- [To do]: Every line from the one containing "## Parodie, Hołdy i Reimaginacje" to the one containing "- Wpływ na literaturę postmodernistyczną" in the records below, both included, must be set down exactly, and no other line.

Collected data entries
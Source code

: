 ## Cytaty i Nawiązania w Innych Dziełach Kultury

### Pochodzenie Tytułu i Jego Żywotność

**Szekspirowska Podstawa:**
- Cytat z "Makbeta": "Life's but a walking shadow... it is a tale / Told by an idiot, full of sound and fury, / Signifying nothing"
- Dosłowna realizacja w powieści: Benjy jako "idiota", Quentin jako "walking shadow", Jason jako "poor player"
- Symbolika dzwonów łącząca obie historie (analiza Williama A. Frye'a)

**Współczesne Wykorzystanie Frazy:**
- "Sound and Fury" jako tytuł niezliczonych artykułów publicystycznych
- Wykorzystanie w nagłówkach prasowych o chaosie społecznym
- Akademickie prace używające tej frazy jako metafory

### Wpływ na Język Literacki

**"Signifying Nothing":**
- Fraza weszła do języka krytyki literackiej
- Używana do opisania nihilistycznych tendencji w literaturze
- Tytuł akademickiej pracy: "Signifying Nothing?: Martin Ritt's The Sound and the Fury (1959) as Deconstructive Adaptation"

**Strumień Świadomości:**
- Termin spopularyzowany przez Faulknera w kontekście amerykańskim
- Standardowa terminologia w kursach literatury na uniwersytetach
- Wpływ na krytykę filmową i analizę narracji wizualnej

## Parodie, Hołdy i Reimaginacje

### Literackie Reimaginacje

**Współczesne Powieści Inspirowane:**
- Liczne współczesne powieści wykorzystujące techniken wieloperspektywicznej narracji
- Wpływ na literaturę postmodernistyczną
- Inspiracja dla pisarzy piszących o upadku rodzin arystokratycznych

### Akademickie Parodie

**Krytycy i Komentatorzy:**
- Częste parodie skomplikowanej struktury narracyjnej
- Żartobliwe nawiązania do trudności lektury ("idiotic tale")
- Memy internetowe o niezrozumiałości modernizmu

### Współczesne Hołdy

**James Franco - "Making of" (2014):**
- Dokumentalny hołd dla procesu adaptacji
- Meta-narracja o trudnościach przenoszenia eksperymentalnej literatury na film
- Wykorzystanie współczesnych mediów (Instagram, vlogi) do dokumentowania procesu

- [Task response]:
## Parodie, Hołdy i Reimaginacje

### Literackie Reimaginacje

**Współczesne Powieści Inspirowane:**
- Liczne współczesne powieści wykorzystujące techniken wieloperspektywicznej narracji
- Wpływ na literaturę postmodernistyczną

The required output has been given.